Around 45% of household claims made to AXA were not paid after the claimants were screened using VFM Services' anti-fraud system.

Of the 45%, 33% of claimants withdrew their claim, nearly 7% of claims were not pursued, while over 5% of the claims were repudiated.

The claimants were screened over a four-month period using VFM's conversation management technique.

The conversation management process determines whether a claimant is genuine by drawing on techniques used in applied psychology.

During the pilot, VFM assessed a random sample of 937 household accidental damage claims made to AXA between October 2003 and February 2004.

The results apply to the 607 claims that have been resolved. Another 330 claims remain outstanding.

In a similar sample of claims, which AXA investigated without using the VFM technique, only 4.2% of claims were not paid. Of the 4.2%, 2.2% of claimants withdrew their claim, 1.9% of the claims were not pursued, while 0.1% were repudiated.

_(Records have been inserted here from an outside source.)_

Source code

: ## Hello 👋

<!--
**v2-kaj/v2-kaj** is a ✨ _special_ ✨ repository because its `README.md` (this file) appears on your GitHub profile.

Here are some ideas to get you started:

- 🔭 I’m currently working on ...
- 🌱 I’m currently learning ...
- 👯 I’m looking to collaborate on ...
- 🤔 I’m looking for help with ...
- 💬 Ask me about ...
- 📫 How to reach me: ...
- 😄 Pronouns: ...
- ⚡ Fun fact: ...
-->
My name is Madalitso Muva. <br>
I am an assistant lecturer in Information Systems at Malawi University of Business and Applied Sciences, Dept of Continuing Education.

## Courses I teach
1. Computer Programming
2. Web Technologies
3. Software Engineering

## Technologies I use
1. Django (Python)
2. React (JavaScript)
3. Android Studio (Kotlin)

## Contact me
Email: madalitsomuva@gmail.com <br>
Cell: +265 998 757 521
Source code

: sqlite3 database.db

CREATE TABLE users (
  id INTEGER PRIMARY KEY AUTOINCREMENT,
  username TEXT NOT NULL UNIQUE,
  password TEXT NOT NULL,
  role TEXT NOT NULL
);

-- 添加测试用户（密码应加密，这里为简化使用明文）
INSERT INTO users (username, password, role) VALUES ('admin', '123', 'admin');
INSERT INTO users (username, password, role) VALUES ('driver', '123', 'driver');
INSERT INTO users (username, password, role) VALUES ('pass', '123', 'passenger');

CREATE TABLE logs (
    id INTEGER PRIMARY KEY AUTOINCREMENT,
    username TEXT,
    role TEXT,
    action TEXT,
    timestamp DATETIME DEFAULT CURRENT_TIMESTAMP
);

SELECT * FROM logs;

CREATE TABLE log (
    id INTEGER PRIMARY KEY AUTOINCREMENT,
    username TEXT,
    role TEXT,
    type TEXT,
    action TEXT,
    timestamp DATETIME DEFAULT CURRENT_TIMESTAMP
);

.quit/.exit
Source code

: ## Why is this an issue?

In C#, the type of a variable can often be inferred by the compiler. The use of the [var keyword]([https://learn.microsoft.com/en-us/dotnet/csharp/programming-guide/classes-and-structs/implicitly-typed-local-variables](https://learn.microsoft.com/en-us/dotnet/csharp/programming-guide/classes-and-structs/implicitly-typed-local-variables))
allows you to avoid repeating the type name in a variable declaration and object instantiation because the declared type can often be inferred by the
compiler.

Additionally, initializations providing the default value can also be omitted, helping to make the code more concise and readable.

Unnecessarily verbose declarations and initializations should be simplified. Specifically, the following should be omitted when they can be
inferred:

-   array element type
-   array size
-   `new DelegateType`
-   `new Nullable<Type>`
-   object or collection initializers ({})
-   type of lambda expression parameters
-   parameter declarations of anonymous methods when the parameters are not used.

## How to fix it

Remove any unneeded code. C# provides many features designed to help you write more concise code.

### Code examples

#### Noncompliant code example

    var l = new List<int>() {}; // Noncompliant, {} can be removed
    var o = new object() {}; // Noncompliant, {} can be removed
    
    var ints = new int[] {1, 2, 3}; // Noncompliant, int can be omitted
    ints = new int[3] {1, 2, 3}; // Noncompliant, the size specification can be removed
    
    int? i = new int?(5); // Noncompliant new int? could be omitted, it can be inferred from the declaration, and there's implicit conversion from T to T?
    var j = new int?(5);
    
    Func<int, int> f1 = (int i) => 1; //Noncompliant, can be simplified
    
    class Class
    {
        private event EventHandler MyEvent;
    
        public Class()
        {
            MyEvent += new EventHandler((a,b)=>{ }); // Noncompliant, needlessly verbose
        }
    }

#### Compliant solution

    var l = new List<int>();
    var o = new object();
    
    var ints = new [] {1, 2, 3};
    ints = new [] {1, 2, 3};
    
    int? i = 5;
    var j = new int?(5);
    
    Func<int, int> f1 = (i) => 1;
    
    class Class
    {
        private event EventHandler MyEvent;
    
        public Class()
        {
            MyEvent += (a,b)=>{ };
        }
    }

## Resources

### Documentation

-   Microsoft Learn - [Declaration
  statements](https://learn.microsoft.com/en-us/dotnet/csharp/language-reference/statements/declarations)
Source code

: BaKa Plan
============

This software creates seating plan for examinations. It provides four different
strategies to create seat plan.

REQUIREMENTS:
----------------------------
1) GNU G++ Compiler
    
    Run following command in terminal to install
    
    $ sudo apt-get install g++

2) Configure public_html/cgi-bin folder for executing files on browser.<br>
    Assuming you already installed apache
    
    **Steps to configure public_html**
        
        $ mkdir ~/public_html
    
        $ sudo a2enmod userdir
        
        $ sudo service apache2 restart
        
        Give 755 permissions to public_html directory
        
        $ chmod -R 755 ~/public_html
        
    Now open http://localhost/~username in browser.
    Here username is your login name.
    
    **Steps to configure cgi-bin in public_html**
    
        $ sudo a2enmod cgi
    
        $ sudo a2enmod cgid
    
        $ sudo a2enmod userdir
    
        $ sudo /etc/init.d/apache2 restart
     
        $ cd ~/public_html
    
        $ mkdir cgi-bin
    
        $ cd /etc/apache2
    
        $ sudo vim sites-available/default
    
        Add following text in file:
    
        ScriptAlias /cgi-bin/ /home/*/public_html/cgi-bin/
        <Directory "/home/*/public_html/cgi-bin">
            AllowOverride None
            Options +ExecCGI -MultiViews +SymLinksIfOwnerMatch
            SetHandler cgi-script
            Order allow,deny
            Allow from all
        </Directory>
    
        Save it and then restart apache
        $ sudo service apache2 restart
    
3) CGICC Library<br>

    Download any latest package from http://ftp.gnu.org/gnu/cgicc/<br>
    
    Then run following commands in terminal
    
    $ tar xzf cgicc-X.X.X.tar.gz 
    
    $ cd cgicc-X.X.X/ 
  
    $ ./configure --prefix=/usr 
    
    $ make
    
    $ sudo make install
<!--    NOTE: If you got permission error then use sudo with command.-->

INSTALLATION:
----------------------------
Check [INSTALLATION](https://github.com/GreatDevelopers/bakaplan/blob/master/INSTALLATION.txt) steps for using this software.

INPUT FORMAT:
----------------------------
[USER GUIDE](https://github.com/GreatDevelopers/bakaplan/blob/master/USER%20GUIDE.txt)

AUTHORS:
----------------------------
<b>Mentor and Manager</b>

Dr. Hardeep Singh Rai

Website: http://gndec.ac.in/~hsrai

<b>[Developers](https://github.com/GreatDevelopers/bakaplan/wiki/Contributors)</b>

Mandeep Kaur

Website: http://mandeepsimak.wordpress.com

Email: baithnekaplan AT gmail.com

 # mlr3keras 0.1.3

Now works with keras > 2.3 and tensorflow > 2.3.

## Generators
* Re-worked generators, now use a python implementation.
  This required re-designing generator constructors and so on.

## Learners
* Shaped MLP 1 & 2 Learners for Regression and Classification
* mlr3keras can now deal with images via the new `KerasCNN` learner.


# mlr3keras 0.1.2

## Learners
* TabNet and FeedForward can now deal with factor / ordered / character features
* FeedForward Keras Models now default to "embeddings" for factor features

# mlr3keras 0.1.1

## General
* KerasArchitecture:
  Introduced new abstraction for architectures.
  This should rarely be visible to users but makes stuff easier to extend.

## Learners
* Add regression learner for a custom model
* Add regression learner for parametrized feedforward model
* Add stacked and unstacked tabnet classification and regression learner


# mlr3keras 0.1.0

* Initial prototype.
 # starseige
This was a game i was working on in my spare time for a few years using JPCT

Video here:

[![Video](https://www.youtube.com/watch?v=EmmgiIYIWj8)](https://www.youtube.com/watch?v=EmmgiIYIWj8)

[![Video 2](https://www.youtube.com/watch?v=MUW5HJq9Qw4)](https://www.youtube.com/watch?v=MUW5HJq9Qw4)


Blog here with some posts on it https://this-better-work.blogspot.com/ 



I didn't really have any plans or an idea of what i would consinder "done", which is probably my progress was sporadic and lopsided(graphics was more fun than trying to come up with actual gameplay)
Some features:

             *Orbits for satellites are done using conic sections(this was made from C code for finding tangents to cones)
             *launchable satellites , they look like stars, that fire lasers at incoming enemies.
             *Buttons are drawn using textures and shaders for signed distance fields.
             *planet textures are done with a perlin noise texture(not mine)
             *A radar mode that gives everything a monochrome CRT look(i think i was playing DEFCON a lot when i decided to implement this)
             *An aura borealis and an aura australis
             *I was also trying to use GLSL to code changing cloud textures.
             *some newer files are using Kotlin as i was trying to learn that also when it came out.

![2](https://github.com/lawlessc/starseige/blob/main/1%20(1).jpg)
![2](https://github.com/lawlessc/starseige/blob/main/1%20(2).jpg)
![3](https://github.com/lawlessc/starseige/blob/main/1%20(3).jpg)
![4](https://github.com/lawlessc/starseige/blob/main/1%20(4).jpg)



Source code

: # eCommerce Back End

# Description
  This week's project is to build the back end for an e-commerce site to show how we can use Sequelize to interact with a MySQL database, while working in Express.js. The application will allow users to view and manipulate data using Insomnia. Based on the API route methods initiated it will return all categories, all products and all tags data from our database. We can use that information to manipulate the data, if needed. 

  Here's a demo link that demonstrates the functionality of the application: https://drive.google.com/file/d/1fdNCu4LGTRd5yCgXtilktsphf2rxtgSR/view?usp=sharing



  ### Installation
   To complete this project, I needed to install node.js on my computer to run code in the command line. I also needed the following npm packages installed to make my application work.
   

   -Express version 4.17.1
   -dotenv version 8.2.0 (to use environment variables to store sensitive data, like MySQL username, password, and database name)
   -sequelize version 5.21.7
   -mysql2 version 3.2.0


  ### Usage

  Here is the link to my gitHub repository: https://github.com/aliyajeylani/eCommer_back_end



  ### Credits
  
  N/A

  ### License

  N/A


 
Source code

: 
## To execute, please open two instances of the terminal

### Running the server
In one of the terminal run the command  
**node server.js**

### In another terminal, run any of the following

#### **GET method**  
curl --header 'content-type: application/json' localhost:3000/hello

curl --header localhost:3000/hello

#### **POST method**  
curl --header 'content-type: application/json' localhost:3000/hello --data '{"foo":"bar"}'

AXA claims director David Williams said the VFM trial had produced "very good figures".

He added that AXA was in negotiations to roll-out the VFM system to 40,000 accidental loss and damage claims.

VFM Services' conversation management technique is one of a number of approaches insurers are adopting to tackle the problem of fraudulent claims.

Several leading insurers have adopted Digilog's lie detection technology to screen household and motor claims, as well as third party accident and personal injury claims (see page 6).

Admiral recently revealed the results of a Digilog pilot it had run on motor theft claims.

In the trial, around 20% of claimants withdrew their claim after being assessed using the Digilog system.